1. existing tool, distcp
If user wants to convert a replication directory, he/she can create a new 
directory, set the desired erasure coding policy on the new directory, then use 
distcp copy the files to the new directory.  This is a feasible solution, but 
not efficient. Because if some files under the directory are already EC file, 
the file copy still carry out.

2. a tool like mover
a HDFS client tool which takes a directory path and an erasure coding policy as 
parameters, convert all files which doesn't comply to the specified erasure 
coding policy to EC file. As a HDFS client, this tool can leverage all existing 
DFS client striped file read/write logic. So the logic in tool itself will be 
very simple and generic. It can support convert between replication and erasure 
coding policy. It can also support convert between different erasure coding 
polices. No argument here is whether or not leverage Mapreduce. If the tool is 
a Mapreduce tool, all the erasure coding calculation overhead will be spread 
evenly on all data nodes. If the tool is only a HDFS tool, then the erasure 
coding calculation overhead is all on the client node.  

3. name node
A daemon thread like the one in SPS, which accepts instruction through API, and 
do the convert decision by going through the directory name space, if a file is 
found not comply to it erasure coding policy or its inherited parent groups' 
erasure coding policy, the daemon will mark the file and send task to data node 
to instruct the data node do the real part converting work.  Compared with 
solution 2, this solution has pros and cons. It adds overhead to name node to 
do the convert decision. It will cost data node CPU resource to do the EC 
encoding and decoding. The benefit of this solution is its more easy to use and 
more automatic. 

Above are what I thought.
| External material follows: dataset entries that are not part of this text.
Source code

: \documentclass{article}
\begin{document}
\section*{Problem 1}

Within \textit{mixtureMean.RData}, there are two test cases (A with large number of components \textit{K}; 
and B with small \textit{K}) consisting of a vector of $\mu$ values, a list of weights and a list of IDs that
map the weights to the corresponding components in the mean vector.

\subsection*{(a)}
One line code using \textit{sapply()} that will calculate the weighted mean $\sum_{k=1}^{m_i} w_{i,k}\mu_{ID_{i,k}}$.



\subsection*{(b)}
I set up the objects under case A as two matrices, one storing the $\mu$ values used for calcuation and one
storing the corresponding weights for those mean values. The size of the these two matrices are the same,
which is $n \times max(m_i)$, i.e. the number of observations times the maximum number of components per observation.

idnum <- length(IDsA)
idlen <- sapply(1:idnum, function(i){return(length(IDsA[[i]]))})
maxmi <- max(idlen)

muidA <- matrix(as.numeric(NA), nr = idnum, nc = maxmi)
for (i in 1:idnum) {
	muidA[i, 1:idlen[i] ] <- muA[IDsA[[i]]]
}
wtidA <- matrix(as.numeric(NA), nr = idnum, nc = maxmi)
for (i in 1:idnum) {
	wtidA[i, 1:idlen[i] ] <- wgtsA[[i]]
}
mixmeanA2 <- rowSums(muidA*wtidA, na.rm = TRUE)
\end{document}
Don't know if I missed any important factors other 
than EC calculation overhead, logic simplicity and easy to use, to make the 
decision. 

So I would like to know your advice.  [~jzhao], [~andrew.wang], [~drankye], 
[~umamaheswararao], [~zhz] 

Personally, I would prefer first start with solution 2 which is more logic 
simple.


> Erasure Coding: distribute replication to EC conversion work to DataNode
> ------------------------------------------------------------------------
>
>                 Key: HDFS-7717
>                 URL: https://issues.apache.org/jira/browse/HDFS-7717
>             Project: Hadoop HDFS
>          Issue Type: Sub-task
>            Reporter: Jing Zhao
>            Assignee: SammiChen
>
> In *stripping* erasure coding case, we need some approach to distribute 
> conversion work between replication and stripping erasure coding to DataNode. 
> It can be NameNode, or a tool utilizing MR just like the current distcp, or 
> another one like the balancer/mover.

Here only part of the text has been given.